WHAT IS REQUIRED »
Would you show every line from the records that holds "spreadsheet"?

Stored data
-------

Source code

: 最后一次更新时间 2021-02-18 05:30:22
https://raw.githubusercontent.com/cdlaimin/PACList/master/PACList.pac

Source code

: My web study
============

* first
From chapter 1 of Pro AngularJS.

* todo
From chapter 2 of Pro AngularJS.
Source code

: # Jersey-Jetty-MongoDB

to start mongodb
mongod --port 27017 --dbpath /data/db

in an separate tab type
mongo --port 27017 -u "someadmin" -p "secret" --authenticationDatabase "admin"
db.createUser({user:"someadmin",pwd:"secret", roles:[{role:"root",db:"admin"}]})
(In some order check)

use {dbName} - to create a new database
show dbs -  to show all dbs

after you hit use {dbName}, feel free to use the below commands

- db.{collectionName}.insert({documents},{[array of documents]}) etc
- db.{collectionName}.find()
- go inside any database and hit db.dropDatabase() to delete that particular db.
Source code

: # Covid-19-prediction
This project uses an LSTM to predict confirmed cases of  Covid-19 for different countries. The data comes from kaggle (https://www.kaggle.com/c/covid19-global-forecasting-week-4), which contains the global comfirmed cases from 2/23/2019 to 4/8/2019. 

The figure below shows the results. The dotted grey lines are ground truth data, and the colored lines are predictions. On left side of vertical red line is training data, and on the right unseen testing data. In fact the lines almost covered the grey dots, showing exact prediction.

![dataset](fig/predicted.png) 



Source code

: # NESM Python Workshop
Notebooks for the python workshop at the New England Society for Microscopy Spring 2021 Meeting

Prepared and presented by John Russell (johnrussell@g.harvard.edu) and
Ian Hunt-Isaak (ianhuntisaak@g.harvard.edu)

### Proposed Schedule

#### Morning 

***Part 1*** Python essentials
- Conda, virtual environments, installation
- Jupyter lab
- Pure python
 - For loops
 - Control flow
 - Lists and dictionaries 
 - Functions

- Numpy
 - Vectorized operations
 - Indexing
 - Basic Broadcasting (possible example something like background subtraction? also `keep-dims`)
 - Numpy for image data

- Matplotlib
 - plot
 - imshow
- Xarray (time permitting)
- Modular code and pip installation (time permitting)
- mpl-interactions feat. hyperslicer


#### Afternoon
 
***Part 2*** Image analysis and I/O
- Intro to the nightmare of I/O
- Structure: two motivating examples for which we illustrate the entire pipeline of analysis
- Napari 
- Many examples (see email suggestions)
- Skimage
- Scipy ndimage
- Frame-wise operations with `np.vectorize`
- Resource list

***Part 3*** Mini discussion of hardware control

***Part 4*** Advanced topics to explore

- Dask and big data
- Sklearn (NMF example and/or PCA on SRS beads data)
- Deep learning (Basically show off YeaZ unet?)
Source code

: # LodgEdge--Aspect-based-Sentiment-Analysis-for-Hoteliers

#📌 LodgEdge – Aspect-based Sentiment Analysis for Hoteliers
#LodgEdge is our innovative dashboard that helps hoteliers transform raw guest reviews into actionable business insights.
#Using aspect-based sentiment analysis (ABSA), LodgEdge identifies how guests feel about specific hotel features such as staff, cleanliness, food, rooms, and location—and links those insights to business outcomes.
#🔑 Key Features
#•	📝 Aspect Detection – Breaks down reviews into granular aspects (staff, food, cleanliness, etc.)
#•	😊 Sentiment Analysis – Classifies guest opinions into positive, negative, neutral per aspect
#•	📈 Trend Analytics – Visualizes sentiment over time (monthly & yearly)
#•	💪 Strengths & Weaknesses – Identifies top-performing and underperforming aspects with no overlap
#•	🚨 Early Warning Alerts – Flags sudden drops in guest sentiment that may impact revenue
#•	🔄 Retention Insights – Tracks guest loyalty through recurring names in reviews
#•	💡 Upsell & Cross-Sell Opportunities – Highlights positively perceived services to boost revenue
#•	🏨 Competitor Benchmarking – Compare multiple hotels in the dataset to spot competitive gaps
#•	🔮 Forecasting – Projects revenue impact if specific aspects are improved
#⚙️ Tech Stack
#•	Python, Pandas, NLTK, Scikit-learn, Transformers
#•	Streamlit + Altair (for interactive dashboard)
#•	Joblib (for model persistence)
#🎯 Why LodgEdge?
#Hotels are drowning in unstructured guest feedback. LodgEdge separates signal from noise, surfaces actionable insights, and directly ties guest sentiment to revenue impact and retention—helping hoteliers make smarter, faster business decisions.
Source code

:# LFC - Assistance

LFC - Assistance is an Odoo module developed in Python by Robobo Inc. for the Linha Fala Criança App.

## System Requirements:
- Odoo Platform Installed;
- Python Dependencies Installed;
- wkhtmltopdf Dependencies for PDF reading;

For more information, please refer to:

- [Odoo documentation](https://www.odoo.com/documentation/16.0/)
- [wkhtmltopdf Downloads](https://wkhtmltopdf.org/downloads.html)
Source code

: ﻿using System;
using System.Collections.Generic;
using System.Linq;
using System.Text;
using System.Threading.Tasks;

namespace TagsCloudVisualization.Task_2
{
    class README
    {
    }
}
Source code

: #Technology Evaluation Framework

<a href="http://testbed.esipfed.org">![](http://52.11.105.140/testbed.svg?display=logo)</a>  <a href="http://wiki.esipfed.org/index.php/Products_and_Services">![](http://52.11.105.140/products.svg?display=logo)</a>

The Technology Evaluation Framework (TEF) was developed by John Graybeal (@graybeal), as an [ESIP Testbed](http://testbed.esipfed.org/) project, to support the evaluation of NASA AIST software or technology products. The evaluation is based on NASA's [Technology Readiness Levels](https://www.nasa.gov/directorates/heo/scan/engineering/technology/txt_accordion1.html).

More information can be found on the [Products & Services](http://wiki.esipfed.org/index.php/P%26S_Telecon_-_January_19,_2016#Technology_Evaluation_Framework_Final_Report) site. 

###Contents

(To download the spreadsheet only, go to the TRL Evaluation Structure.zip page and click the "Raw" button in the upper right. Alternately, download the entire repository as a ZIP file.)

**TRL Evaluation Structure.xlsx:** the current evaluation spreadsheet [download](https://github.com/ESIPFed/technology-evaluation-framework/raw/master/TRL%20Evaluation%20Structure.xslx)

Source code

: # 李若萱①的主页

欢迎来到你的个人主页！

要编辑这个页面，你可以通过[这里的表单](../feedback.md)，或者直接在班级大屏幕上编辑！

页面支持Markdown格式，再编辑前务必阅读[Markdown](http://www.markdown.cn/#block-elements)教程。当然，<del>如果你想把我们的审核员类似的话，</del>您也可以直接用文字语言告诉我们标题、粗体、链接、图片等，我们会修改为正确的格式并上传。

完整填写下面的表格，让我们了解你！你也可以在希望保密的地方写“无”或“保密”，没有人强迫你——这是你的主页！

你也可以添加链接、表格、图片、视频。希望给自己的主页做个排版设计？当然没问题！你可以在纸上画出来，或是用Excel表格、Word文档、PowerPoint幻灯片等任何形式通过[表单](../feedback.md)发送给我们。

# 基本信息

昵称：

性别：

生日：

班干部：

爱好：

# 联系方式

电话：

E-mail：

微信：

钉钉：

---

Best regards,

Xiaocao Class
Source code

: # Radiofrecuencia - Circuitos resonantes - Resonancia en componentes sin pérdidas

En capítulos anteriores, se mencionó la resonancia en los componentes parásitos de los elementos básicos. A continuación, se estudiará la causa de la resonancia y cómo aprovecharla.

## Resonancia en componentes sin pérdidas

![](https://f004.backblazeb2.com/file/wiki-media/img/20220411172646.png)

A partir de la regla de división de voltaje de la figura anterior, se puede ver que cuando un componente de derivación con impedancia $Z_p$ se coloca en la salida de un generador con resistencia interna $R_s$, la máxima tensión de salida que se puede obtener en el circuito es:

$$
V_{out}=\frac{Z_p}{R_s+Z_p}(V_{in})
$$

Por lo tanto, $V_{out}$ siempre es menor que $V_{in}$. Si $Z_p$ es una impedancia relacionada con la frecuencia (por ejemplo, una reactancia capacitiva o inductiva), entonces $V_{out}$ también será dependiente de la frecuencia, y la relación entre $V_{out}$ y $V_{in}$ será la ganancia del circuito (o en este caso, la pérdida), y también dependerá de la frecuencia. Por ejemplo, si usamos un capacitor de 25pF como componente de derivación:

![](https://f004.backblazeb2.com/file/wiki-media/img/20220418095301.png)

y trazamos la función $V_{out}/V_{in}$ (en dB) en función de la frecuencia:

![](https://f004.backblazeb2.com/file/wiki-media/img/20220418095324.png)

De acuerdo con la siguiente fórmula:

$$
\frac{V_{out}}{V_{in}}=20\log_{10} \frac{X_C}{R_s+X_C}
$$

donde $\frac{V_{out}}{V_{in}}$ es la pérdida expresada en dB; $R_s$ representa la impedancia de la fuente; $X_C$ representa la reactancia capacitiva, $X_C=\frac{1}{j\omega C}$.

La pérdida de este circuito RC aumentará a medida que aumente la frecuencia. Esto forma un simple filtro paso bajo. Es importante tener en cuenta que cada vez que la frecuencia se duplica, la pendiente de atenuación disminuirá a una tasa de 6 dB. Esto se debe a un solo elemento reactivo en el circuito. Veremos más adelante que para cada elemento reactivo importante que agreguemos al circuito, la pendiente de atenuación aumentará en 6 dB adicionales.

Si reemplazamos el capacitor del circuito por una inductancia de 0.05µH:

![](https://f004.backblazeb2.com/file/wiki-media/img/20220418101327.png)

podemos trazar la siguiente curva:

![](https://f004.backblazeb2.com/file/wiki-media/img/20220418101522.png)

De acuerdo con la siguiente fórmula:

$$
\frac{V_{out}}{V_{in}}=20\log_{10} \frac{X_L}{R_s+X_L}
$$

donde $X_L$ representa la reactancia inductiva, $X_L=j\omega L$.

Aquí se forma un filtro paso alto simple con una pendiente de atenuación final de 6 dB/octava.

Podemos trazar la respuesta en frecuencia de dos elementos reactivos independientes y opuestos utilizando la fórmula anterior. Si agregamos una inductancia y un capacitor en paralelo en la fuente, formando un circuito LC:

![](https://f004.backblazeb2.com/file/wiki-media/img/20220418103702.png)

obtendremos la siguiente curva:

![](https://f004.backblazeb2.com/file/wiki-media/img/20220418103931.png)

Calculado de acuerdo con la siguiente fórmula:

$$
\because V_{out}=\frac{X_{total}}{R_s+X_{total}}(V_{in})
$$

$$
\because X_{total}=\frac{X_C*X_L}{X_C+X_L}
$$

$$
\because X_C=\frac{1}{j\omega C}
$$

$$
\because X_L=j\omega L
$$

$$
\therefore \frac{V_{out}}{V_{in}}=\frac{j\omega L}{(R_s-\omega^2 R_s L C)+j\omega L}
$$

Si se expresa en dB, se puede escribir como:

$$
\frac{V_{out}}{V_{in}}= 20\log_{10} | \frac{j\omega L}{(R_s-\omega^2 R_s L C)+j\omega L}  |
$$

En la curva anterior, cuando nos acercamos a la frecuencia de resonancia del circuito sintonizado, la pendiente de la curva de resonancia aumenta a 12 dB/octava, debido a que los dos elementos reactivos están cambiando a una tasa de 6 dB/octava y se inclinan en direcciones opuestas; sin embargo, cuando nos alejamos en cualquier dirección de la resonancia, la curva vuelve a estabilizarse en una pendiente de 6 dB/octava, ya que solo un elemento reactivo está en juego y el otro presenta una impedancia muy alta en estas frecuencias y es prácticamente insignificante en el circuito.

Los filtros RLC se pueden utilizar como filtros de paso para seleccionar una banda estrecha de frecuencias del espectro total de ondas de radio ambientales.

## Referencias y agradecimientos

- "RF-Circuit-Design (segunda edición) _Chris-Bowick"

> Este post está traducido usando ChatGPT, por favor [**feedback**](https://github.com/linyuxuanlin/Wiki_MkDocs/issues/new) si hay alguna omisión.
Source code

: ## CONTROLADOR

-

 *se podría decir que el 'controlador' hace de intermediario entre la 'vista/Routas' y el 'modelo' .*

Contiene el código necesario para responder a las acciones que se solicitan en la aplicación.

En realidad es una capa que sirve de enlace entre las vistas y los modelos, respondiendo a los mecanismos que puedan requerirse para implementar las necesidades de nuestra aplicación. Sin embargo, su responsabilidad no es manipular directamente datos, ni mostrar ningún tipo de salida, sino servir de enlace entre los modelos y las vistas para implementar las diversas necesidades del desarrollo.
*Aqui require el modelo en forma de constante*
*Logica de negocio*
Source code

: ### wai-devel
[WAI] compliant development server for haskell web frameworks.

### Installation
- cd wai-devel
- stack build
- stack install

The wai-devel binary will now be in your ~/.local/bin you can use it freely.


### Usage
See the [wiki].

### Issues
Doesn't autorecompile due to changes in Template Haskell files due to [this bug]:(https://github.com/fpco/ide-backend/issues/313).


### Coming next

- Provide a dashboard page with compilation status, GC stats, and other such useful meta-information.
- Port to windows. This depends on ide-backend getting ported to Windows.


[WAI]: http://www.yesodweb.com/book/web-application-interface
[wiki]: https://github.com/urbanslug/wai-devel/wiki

-------

ANSWER FOR THE TASK »
(To download the spreadsheet only, go to the TRL Evaluation Structure.zip page and click the "Raw" button in the upper right. Alternately, download the entire repository as a ZIP file.)
**TRL Evaluation Structure.xlsx:** the current evaluation spreadsheet [download](https://github.com/ESIPFed/technology-evaluation-framework/raw/master/TRL%20Evaluation%20Structure.xslx)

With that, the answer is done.